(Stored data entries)

+-------+

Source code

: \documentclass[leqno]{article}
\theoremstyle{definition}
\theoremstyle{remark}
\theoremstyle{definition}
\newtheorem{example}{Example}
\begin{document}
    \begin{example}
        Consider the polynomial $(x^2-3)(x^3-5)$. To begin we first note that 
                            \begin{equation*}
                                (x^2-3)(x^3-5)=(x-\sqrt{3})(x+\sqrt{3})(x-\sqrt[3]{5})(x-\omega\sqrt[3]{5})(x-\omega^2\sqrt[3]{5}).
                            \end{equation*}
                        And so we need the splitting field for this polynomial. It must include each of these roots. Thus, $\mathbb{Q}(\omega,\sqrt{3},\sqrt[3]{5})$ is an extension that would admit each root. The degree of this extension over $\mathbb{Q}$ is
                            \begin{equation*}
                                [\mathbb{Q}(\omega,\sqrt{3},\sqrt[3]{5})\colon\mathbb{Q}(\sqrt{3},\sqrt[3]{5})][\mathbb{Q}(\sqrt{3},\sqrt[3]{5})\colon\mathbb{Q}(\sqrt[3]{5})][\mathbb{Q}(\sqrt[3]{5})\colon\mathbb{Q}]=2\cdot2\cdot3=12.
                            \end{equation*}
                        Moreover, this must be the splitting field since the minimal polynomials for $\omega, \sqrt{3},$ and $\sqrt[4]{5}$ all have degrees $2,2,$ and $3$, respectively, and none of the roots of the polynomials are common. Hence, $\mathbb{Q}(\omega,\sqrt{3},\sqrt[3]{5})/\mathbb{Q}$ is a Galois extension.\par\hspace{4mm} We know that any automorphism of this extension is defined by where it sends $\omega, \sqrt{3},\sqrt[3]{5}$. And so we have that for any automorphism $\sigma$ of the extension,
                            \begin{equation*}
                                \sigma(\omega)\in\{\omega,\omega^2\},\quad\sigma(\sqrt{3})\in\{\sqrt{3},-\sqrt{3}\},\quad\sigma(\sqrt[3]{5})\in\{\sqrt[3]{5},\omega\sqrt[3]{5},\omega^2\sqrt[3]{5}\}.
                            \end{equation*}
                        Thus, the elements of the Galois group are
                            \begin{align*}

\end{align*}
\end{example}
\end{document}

+-------+

All records shown above are to be repeated exactly.

Source code

: \documentclass[leqno]{article}
\theoremstyle{definition}
\theoremstyle{remark}
\theoremstyle{definition}
\newtheorem{example}{Example}
\begin{document}
    \begin{example}
        Consider the polynomial $(x^2-3)(x^3-5)$. To begin we first note that 
                            \begin{equation*}
                                (x^2-3)(x^3-5)=(x-\sqrt{3})(x+\sqrt{3})(x-\sqrt[3]{5})(x-\omega\sqrt[3]{5})(x-\omega^2\sqrt[3]{5}).
                            \end{equation*}
                        And so we need the splitting field for this polynomial. It must include each of these roots. Thus, $\mathbb{Q}(\omega,\sqrt{3},\sqrt[3]{5})$ is an extension that would admit each root. The degree of this extension over $\mathbb{Q}$ is
                            \begin{equation*}
                                [\mathbb{Q}(\omega,\sqrt{3},\sqrt[3]{5})\colon\mathbb{Q}(\sqrt{3},\sqrt[3]{5})][\mathbb{Q}(\sqrt{3},\sqrt[3]{5})\colon\mathbb{Q}(\sqrt[3]{5})][\mathbb{Q}(\sqrt[3]{5})\colon\mathbb{Q}]=2\cdot2\cdot3=12.
                            \end{equation*}
                        Moreover, this must be the splitting field since the minimal polynomials for $\omega, \sqrt{3},$ and $\sqrt[4]{5}$ all have degrees $2,2,$ and $3$, respectively, and none of the roots of the polynomials are common. Hence, $\mathbb{Q}(\omega,\sqrt{3},\sqrt[3]{5})/\mathbb{Q}$ is a Galois extension.\par\hspace{4mm} We know that any automorphism of this extension is defined by where it sends $\omega, \sqrt{3},\sqrt[3]{5}$. And so we have that for any automorphism $\sigma$ of the extension,
                            \begin{equation*}
                                \sigma(\omega)\in\{\omega,\omega^2\},\quad\sigma(\sqrt{3})\in\{\sqrt{3},-\sqrt{3}\},\quad\sigma(\sqrt[3]{5})\in\{\sqrt[3]{5},\omega\sqrt[3]{5},\omega^2\sqrt[3]{5}\}.
                            \end{equation*}
                        Thus, the elements of the Galois group are
                            \begin{align*}

\end{align*}
\end{example}
\end{document}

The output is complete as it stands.